Bernard Deman, ingénieur agronome en retraite et féru de randonnées, est l’auteur de l’ouvrage Rendez-vous en terres cultivées. Une balade très instructive au cœur de nos campagnes qui pourrait aider à réconcilier le grand public avec le métier d’agriculteur.

Bernard Deman, auteur de Rendez-vous en terres cultivées
Bernard Deman, auteur de Rendez-vous en terres cultivées
© Editions Delachaux et Niestlé

Qu’est-ce qui pousse dans ces champs ? Comment se déroule la vie des troupeaux ? Quel est cet oiseau qui chante dans la haie ? Que fait cet agriculteur sur son tracteur ? Voilà des questions que se posent souvent les randonneurs et promeneurs quand ils parcourent la campagne. En France, plus d’un million de kilomètres de chemins ruraux et de voies communales, ainsi qu’environ 180 000 kilomètres de sentiers balisés traversent 20 millions d’hectares de terres cultivées. Autant de lieux où agriculteurs et promeneurs se côtoient sans toujours se comprendre. Ingénieur agronome, ayant dirigé plusieurs organisations professionnelles agricoles (en Champagne-Ardenne et dans le Nord-Pas-de-Calais), Bernard Deman est aussi administrateur chargé des questions environnementales au sein de la Fédération française de randonnée pédestre. Avec l’ouvrage Rendez-vous en terres cultivées, très bien illustré par 800 de ses photographies, il débroussaille le monde agricole bien trop méconnu du grand public à travers une visite guidée de nos campagnes. Les agriculteurs pourraient aussi trouver matière à s’informer dans le livre.

 

Qu’est-ce qui vous a donné l’idée de cet ouvrage très didactique ?

Je fais partie d’un club de randonnée, et je me suis rendu compte que les randonneurs ne connaissaient rien, ni à la nature dans les campagnes ni au métier d’agriculteur. Je trouvais ça dommage. C’est source d’incompréhension entre le monde agricole et les utilisateurs de l’espace rural. Je me suis décidé à apporter une vision pédagogique pour le grand public différente des messages faits par des professionnels agricoles pour des professionnels agricoles.
 

A qui s’adresse votre livre ?

Il s’adresse à tous ceux qui se promènent dans la campagne et puis il pourrait aussi s’adresser aux agriculteurs, comme je l’exprime dans la conclusion.

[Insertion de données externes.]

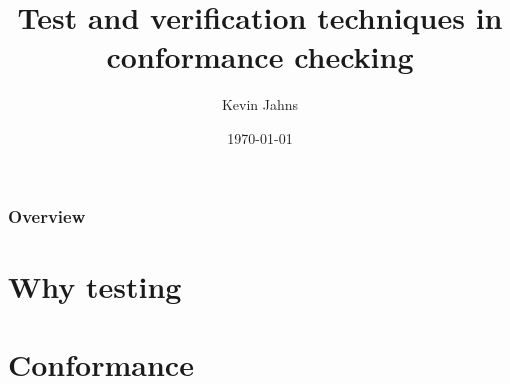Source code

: \documentclass{beamer}
\title[MBT]{Test and verification techniques in conformance checking} %
\author{Kevin Jahns} %
\institute[] %
{
RWTH Aachen University \\ %
\medskip
\textit{kevin.jahns@rwth-aachen.de} %
}
\date{\today} %
\begin{document}
\begin{frame}
\titlepage %
\end{frame}

\begin{frame}
\frametitle{Overview} %
\tableofcontents %
\end{frame}


\section{Why testing}

\section{Conformance} %
\end{document}
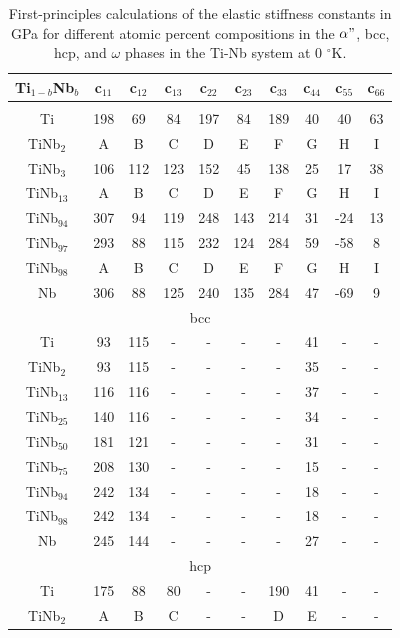 \newpage
\begin{longtable}[H]{ c c c c c c c c c c }
	\caption{First-principles calculations of the elastic stiffness constants in GPa for different atomic percent compositions in the $\alpha"$, bcc, hcp, and $\omega$  phases in the Ti-Nb system at 0 $^\circ$K.} 	\label{Ch7-table:tinbdata} \\
	\hline
	Ti$_{1-b}$Nb$_b$ & c$_{11}$ & c$_{12}$ & c$_{13}$ & c$_{22}$ & c$_{23}$ & c$_{33}$ & c$_{44}$ & c$_{55}$ & c$_{66}$\\
	\hline
	\endhead
	\hline
	\endfoot
	\multicolumn{10}{c}{$\alpha"$}\\
	\hline
	Ti & 198 & 69 & 84 & 197 & 84 & 189 & 40 & 40 & 63 \\		
	TiNb$_{2}$ & A & B & C & D & E & F & G & H & I \\
	TiNb$_{3}$ & 106 & 112 & 123 & 152 & 45 & 138 & 25 & 17 & 38 \\
	TiNb$_{13}$ & A & B & C & D & E & F & G & H & I \\
	TiNb$_{94}$ & 307 & 94 & 119 & 248 & 143 & 214 & 31 & -24 & 13 \\
	TiNb$_{97}$ & 293 & 88 & 115 & 232 & 124 & 284 & 59 & -58 & 8 \\
	TiNb$_{98}$ & A & B & C & D & E & F & G & H & I \\
	Nb & 306 & 88 & 125 & 240 & 135 & 284 & 47 & -69 & 9 \\
	\hline
	\multicolumn{10}{c}{bcc}\\
	\hline
	Ti & 93 & 115 & - & - & - & - & 41 & - & - \\		
	TiNb$_{2}$ & 93 & 115 & - & - & - & - & 35 & - & - \\
	TiNb$_{13}$ & 116 & 116 & - & - & - & - & 37 & - & - \\
	TiNb$_{25}$ & 140 & 116 & - & - & - & - & 34 & - & - \\
	TiNb$_{50}$ & 181 & 121 & - & - & - & - & 31 & - & - \\
	TiNb$_{75}$ & 208 & 130 & - & - & - & - & 15 & - & - \\
	TiNb$_{94}$ & 242 & 134 & - & - & - & - & 18 & - & - \\
	TiNb$_{98}$ & 242 & 134 & - & - & - & - & 18 & - & - \\
	Nb & 245 & 144 & - & - & - & - & 27 & - & - \\
	\hline
	\multicolumn{10}{c}{hcp}\\
	\hline
	Ti & 175 & 88 & 80 & - & - & 190 & 41 & - & - \\		
	TiNb$_{2}$ & A & B & C & - & - & D & E & - & - \\

\end{longtable}
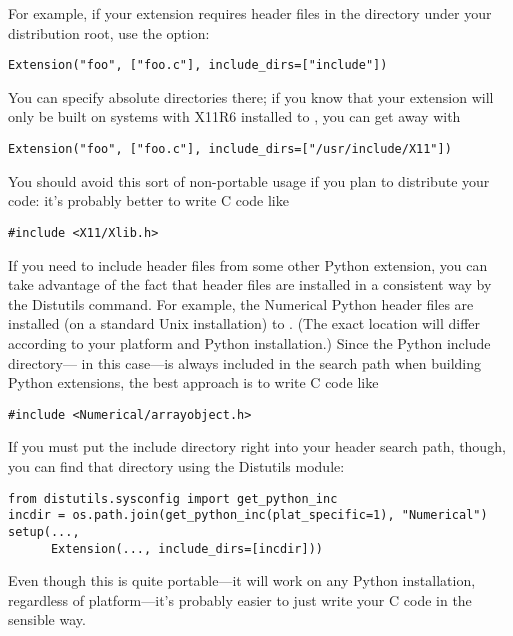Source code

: \documentclass{howto}
\begin{document}
For example, if your extension requires header files in the
 directory under your distribution root, use the
 option:

\begin{verbatim}
Extension("foo", ["foo.c"], include_dirs=["include"])
\end{verbatim}

You can specify absolute directories there; if you know that your
extension will only be built on \UNIX{} systems with X11R6 installed to
, you can get away with

\begin{verbatim}
Extension("foo", ["foo.c"], include_dirs=["/usr/include/X11"])
\end{verbatim}

You should avoid this sort of non-portable usage if you plan to
distribute your code: it's probably better to write C code like
\begin{verbatim}
#include <X11/Xlib.h>
\end{verbatim}

If you need to include header files from some other Python extension,
you can take advantage of the fact that header files are installed in a
consistent way by the Distutils  command.  For
example, the Numerical Python header files are installed (on a standard
Unix installation) to .
(The exact location will differ according to your platform and Python
installation.)  Since the Python include
directory--- in this case---is always
included in the search path when building Python extensions, the best
approach is to write C code like
\begin{verbatim}
#include <Numerical/arrayobject.h>
\end{verbatim}
If you must put the  include directory right into your
header search path, though, you can find that directory using the
Distutils  module:

\begin{verbatim}
from distutils.sysconfig import get_python_inc
incdir = os.path.join(get_python_inc(plat_specific=1), "Numerical")
setup(...,
      Extension(..., include_dirs=[incdir]))
\end{verbatim}

Even though this is quite portable---it will work on any Python
installation, regardless of platform---it's probably easier to just
write your C code in the sensible way.
\end{document}
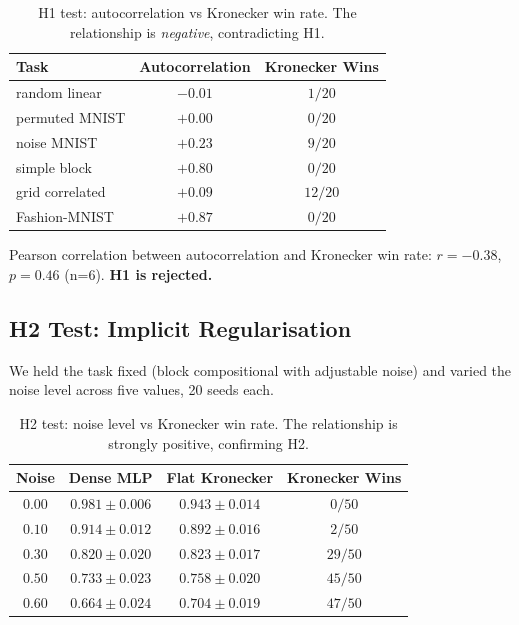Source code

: \documentclass[11pt,a4paper]{article}
\begin{document}
\begin{table}[h]
\centering
\caption{H1 test: autocorrelation vs Kronecker win rate. The
relationship is \emph{negative}, contradicting H1.}
\label{tab:h1}
\small
\begin{tabular}{lcc}
\toprule
Task & Autocorrelation & Kronecker Wins \\
\midrule
random linear     & $-0.01$ & $1/20$ \\
permuted MNIST    & $+0.00$ & $0/20$ \\
noise MNIST       & $+0.23$ & $9/20$ \\
simple block      & $+0.80$ & $0/20$ \\
grid correlated   & $+0.09$ & $12/20$ \\
Fashion-MNIST     & $+0.87$ & $0/20$ \\
\bottomrule
\end{tabular}
\end{table}

Pearson correlation between autocorrelation and Kronecker win rate:
$r = -0.38$, $p = 0.46$ (n=6). \textbf{H1 is rejected.}


\subsection{H2 Test: Implicit Regularisation}
\label{sec:h2}

We held the task fixed (block compositional with adjustable noise)
and varied the noise level across five values, 20 seeds each.

\begin{table}[h]
\centering
\caption{H2 test: noise level vs Kronecker win rate. The
relationship is strongly positive, confirming H2.}
\label{tab:h2}
\small
\begin{tabular}{cccc}
\toprule
Noise & Dense MLP & Flat Kronecker & Kronecker Wins \\
\midrule
$0.00$ & $0.981 \pm 0.006$ & $0.943 \pm 0.014$ & $0/50$ \\
$0.10$ & $0.914 \pm 0.012$ & $0.892 \pm 0.016$ & $2/50$ \\
$0.30$ & $0.820 \pm 0.020$ & $0.823 \pm 0.017$ & $29/50$ \\
$0.50$ & $0.733 \pm 0.023$ & $0.758 \pm 0.020$ & $45/50$ \\
$0.60$ & $0.664 \pm 0.024$ & $0.704 \pm 0.019$ & $47/50$ \\
\bottomrule
\end{tabular}
\end{table}
\end{document}
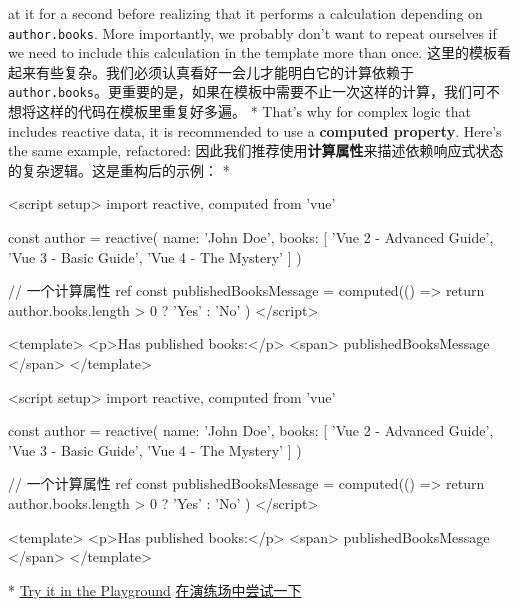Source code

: \begin{paracol}{2}
at it for a second before realizing that it performs a calculation
depending on \texttt{author.books}. More importantly, we probably don't
want to repeat ourselves if we need to include this calculation in the
template more than once.
\switchcolumn
这里的模板看起来有些复杂。我们必须认真看好一会儿才能明白它的计算依赖于
\texttt{author.books}。更重要的是，如果在模板中需要不止一次这样的计算，我们可不想将这样的代码在模板里重复好多遍。
\switchcolumn[0]*%
That's why for complex logic that includes reactive data, it is
recommended to use a \textbf{computed property}. Here's the same
example, refactored:
\switchcolumn
因此我们推荐使用\textbf{计算属性}来描述依赖响应式状态的复杂逻辑。这是重构后的示例：
\switchcolumn[0]*%
\begin{codeHtml}
<script setup>
import { reactive, computed } from 'vue'

const author = reactive({
    name: 'John Doe',
    books: [
    'Vue 2 - Advanced Guide',
    'Vue 3 - Basic Guide',
    'Vue 4 - The Mystery'
    ]
})

// 一个计算属性 ref
const publishedBooksMessage = computed(() => {
    return author.books.length > 0 ? 'Yes' : 'No'
})
</script>

<template>
    <p>Has published books:</p>
    <span>{{ publishedBooksMessage }}</span>
</template>
\end{codeHtml}
\switchcolumn
\begin{codeHtml}
<script setup>
import { reactive, computed } from 'vue'

const author = reactive({
    name: 'John Doe',
    books: [
    'Vue 2 - Advanced Guide',
    'Vue 3 - Basic Guide',
    'Vue 4 - The Mystery'
    ]
})

// 一个计算属性 ref
const publishedBooksMessage = computed(() => {
    return author.books.length > 0 ? 'Yes' : 'No'
})
</script>

<template>
    <p>Has published books:</p>
    <span>{{ publishedBooksMessage }}</span>
</template>
\end{codeHtml}
\switchcolumn[0]*%
\href{https://play.vuejs.org/\#eNp1kE9Lw0AQxb/KI5dtoTainkoaaREUoZ5EEONhm0ybYLO77J9CCfnuzta0vdjbzr6Zeb95XbIwZroPlMySzJW2MR6OfDB5oZrWaOvRwZIsfbOnCUrdmuCpQo+N1S0ET4pCFarUynnI4GttMT9PjLpCAUq2NIN41bXCkyYxiZ9rrX/cDF/xDYiPQLjDDRbVXqqSHZ5DUw2tg3zP8lK6pvxHe2DtvSasDs6TPTAT8F2ofhzh0hTygm5pc+I1Yb1rXE3VMsKsyDm5JcY/9Y5GY8xzHI+wnIpVw4nTI/10R2rra+S4xSPEJzkBvvNNs310ztK/RDlLLjy1Zic9cQVkJn+R7gIwxJGlMXiWnZEq77orhH3Pq2NH9DjvTfpfSBSbmA==}{Try
it in the Playground}
\switchcolumn
\href{https://play.vuejs.org/\#eNp1kE9Lw0AQxb/KI5dtoTainkoaaREUoZ5EEONhm0ybYLO77J9CCfnuzta0vdjbzr6Zeb95XbIwZroPlMySzJW2MR6OfDB5oZrWaOvRwZIsfbOnCUrdmuCpQo+N1S0ET4pCFarUynnI4GttMT9PjLpCAUq2NIN41bXCkyYxiZ9rrX/cDF/xDYiPQLjDDRbVXqqSHZ5DUw2tg3zP8lK6pvxHe2DtvSasDs6TPTAT8F2ofhzh0hTygm5pc+I1Yb1rXE3VMsKsyDm5JcY/9Y5GY8xzHI+wnIpVw4nTI/10R2rra+S4xSPEJzkBvvNNs310ztK/RDlLLjy1Zic9cQVkJn+R7gIwxJGlMXiWnZEq77orhH3Pq2NH9DjvTfpfSBSbmA==}{在演练场中尝试一下}



\end{paracol}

Le monde agricole a besoin aussi de connaître ce que le grand public attend, ce qu’il apprécie dans la campagne. L’agriculteur peut aussi trouver matière à s’informer dans le livre.

 

Comment aimeriez-vous qu’il soit utilisé ?

Ce n’est pas un livre qui se lit comme un roman. L’idée c’est d’informer le grand public dans les grandes lignes sur la campagne à partir de questions qu’il se pose : Qui possède les terres ? D’où viennent les chemins de randonnées ? Comment sont-ils gérés ?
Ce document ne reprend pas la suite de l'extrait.